*What this task involves:*
Every entry must come back exactly as it was given.
+ + + + + + +
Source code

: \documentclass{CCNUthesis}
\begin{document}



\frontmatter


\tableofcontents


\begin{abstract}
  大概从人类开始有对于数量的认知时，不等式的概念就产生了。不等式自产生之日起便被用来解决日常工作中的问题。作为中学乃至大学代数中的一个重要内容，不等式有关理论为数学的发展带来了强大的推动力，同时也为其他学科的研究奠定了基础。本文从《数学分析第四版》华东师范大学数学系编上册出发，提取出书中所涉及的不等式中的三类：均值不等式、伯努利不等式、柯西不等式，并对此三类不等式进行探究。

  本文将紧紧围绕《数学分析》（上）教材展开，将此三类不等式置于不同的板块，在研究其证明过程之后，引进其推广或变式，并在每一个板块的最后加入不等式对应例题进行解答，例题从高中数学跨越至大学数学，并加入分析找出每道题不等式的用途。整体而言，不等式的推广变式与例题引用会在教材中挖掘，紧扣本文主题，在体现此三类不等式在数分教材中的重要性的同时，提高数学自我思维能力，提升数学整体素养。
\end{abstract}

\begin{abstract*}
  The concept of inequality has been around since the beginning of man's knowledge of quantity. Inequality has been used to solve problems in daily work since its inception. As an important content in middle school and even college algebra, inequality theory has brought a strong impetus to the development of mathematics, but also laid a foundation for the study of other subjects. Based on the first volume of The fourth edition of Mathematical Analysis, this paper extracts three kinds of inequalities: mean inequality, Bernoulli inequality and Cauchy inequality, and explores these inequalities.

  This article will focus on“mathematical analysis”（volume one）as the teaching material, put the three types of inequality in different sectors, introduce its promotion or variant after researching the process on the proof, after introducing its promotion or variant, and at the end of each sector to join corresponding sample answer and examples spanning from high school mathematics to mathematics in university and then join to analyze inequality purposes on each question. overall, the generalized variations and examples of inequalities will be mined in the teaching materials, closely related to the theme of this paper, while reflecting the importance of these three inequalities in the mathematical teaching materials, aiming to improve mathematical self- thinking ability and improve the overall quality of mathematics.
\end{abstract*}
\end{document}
+ + + + + + +
*Completed exercise:*
Source code

: \documentclass{CCNUthesis}
\begin{document}



\frontmatter


\tableofcontents


\begin{abstract}
  大概从人类开始有对于数量的认知时，不等式的概念就产生了。不等式自产生之日起便被用来解决日常工作中的问题。作为中学乃至大学代数中的一个重要内容，不等式有关理论为数学的发展带来了强大的推动力，同时也为其他学科的研究奠定了基础。本文从《数学分析第四版》华东师范大学数学系编上册出发，提取出书中所涉及的不等式中的三类：均值不等式、伯努利不等式、柯西不等式，并对此三类不等式进行探究。

  本文将紧紧围绕《数学分析》（上）教材展开，将此三类不等式置于不同的板块，在研究其证明过程之后，引进其推广或变式，并在每一个板块的最后加入不等式对应例题进行解答，例题从高中数学跨越至大学数学，并加入分析找出每道题不等式的用途。整体而言，不等式的推广变式与例题引用会在教材中挖掘，紧扣本文主题，在体现此三类不等式在数分教材中的重要性的同时，提高数学自我思维能力，提升数学整体素养。
\end{abstract}

\begin{abstract*}
  The concept of inequality has been around since the beginning of man's knowledge of quantity. Inequality has been used to solve problems in daily work since its inception. As an important content in middle school and even college algebra, inequality theory has brought a strong impetus to the development of mathematics, but also laid a foundation for the study of other subjects. Based on the first volume of The fourth edition of Mathematical Analysis, this paper extracts three kinds of inequalities: mean inequality, Bernoulli inequality and Cauchy inequality, and explores these inequalities.

  This article will focus on“mathematical analysis”（volume one）as the teaching material, put the three types of inequality in different sectors, introduce its promotion or variant after researching the process on the proof, after introducing its promotion or variant, and at the end of each sector to join corresponding sample answer and examples spanning from high school mathematics to mathematics in university and then join to analyze inequality purposes on each question. overall, the generalized variations and examples of inequalities will be mined in the teaching materials, closely related to the theme of this paper, while reflecting the importance of these three inequalities in the mathematical teaching materials, aiming to improve mathematical self- thinking ability and improve the overall quality of mathematics.
\end{abstract*}
\end{document}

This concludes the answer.